Something caught her eye across the road and she ran over to it and picked it up. “Hey, look,” she said happily. “My water bottle.”
“Excellent,” Henry said.
“We’ll see how sarcastic you are when you’re dying of thirst,” Susan said, brushing the dirt and crud off the plastic bottle. She dug two Advil out of her pocket and washed them back with a swig from the bottle.
“We’re not going to die of thirst,” Henry said. He pointed up ahead where a mile post sign read: 90. “We’re almost there. We just need to walk four miles.”
“On foot?” Susan said, looking down at her Frye boots. Her throat hurt, and the choking pink haze wasn’t getting any thinner.
“By the time we get there the entire cavalry will have arrived. If they’re not there already.”
“So, tell me the story,” Susan said.
“What story?” Henry asked.
“About how you ended up married to the Lummi Indian princess.”
CHAPTER
64
They had walked out of the fire zone into the green forest of ponderosa pines. A scorch mark on the road marked the dividing line. On one side, burned ruin, on the other, pine needles and pinecones, purple flowers and prairie grasses. The air was still heavy with smoke and the only sound was the occasional engine of a Forest Service plane or helicopter flying overhead. No police cars. No sirens.
Susan noticed that Henry’s skin, hair, and clothes were coated with ash. She wiped her own face and her hand came down smeared with dirt.
Darkness fell fast in the mountains. The setting sun looked like a streetlight obscured by orange fog. Half the sky was bejew-eled with stars, half the sky was blank, the stars hidden by soot and particulate matter. They didn’t have much time. On foot, without a flashlight, they would be blind in another hour.
Susan’s eyes felt raw from the smoke and she rubbed at them, which only seemed to make them more irritated. She looked at her hands. They were covered with ash. She rubbed them on her jeans.
“This must be it,” Henry said, stopping near mile post 92, where a gravel road snaked up into the wooded hillside.
Henry flipped open his cell phone, a pale blue glow in the violet dusk. “Still no service,” he said. “Tower must be down.”
Susan peered up the road. The smoke made everything look soft and oddly still. “Where’s the cavalry?” she asked.
Henry drew his weapon from his shoulder holster and looked up and down the highway, and then up the gravel road. “They’re not here yet.”
“Why?” asked Susan. They’d called Claire an hour ago. Something was wrong. They should be here by now.

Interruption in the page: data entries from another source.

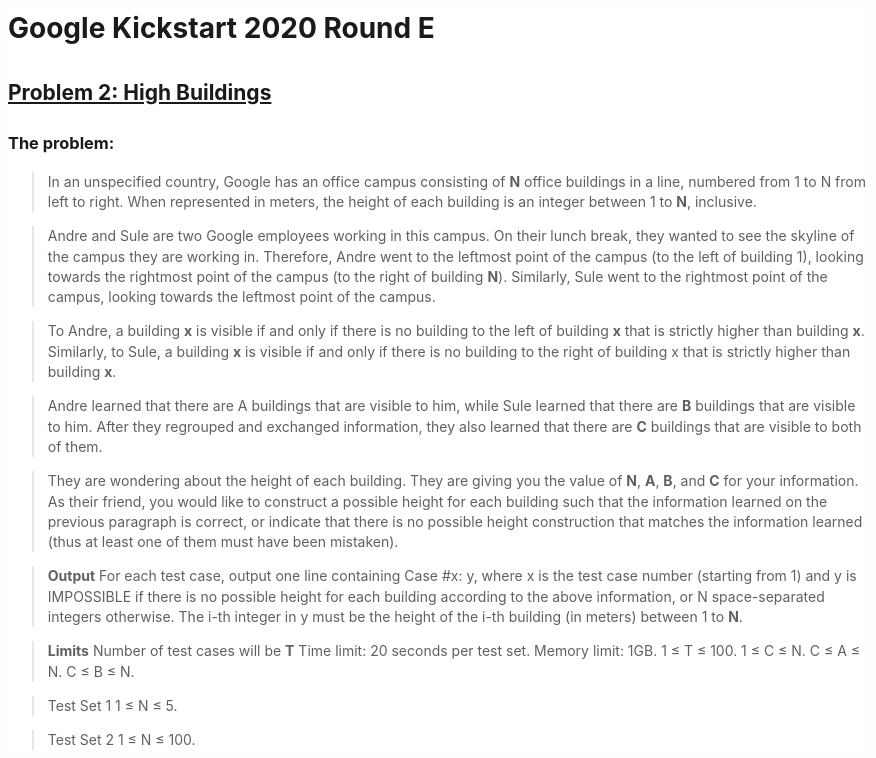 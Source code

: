 # Google Kickstart 2020 Round E

## [Problem 2: High Buildings](https://codingcompetitions.withgoogle.com/kickstart/round/000000000019ff47/00000000003bef73)

### The problem:

> In an unspecified country, Google has an office campus consisting of **N** office buildings in a line, numbered from 1 to N from left to right. When represented in meters, the height of each building is an integer between 1 to **N**, inclusive.

> Andre and Sule are two Google employees working in this campus. On their lunch break, they wanted to see the skyline of the campus they are working in. Therefore, Andre went to the leftmost point of the campus (to the left of building 1), looking towards the rightmost point of the campus (to the right of building **N**). Similarly, Sule went to the rightmost point of the campus, looking towards the leftmost point of the campus.

> To Andre, a building **x** is visible if and only if there is no building to the left of building **x** that is strictly higher than building **x**. Similarly, to Sule, a building **x** is visible if and only if there is no building to the right of building x that is strictly higher than building **x**.

> Andre learned that there are A buildings that are visible to him, while Sule learned that there are **B** buildings that are visible to him. After they regrouped and exchanged information, they also learned that there are **C** buildings that are visible to both of them.

> They are wondering about the height of each building. They are giving you the value of **N**, **A**, **B**, and **C** for your information. As their friend, you would like to construct a possible height for each building such that the information learned on the previous paragraph is correct, or indicate that there is no possible height construction that matches the information learned (thus at least one of them must have been mistaken).

> **Output**
For each test case, output one line containing Case #x: y, where x is the test case number (starting from 1) and y is IMPOSSIBLE if there is no possible height for each building according to the above information, or N space-separated integers otherwise. The i-th integer in y must be the height of the i-th building (in meters) between 1 to **N**.

> **Limits**
Number of test cases will be **T**
Time limit: 20 seconds per test set.
Memory limit: 1GB.
1 ≤ T ≤ 100.
1 ≤ C ≤ N.
C ≤ A ≤ N.
C ≤ B ≤ N.

> Test Set 1
1 ≤ N ≤ 5.

> Test Set 2
1 ≤ N ≤ 100.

“The fire,” Henry said. “The Sisters cops are probably evacuating the town. Airport’s maybe closed so the others can’t get in. I don’t know. You should wait here. A fire crew will come by.”
Susan shook her head. “No, one won’t. We’d have seen them by now. They’re fighting the fire somewhere else. You’re not leaving me.”
“The fire’s headed north,” Henry said.
Susan looked up at the sky. “What if the wind changes?”
Henry turned his head in both directions down the abandoned highway, then turned and started up the gravel road, his gun at his thigh. “Fine.”
Susan got in step behind him. “Okay,” she said.
It took a half hour to get to the house. It wasn’t hard to find if you were looking for it. It was the only place up the long, dark road. They saw the mailbox first. Then the lights through the trees.
The house wasn’t that old. It was Northwest lodge style, with cabin logs and a stone fa?ade around a big front double door. The silver Jag was parked out front.
“Stay here,” Henry said, lifting his gun and starting toward the house.
Susan scrambled to stay behind him, pinecones and twigs crunching under her feet.
“Oh, for fuck’s sake,” he said, turning around.
“I’m not staying out here alone,” Susan said. The glow of the western sky had faded to purple.
Henry took her by each shoulder. “I need you to stay here, so that if Archie’s in there, and something happens to me, you can go get help.” She didn’t know how she was going to do that. Walk to Sisters? Flag down a helicopter? But the seriousness in Henry’s expression made her nod her consent.
Henry lifted his gun again and moved toward the house, ducking as he made his way by the front windows. He reached the porch and moved toward the door.
“Do you need a warrant?” Susan called in a whisper.
Henry didn’t seem to hear her. He opened the door and moved inside the house. Susan was alone.
A few minutes passed. A squirrel scrambled up the tree Susan was standing next to. It reached the top in four clawed hops, then froze.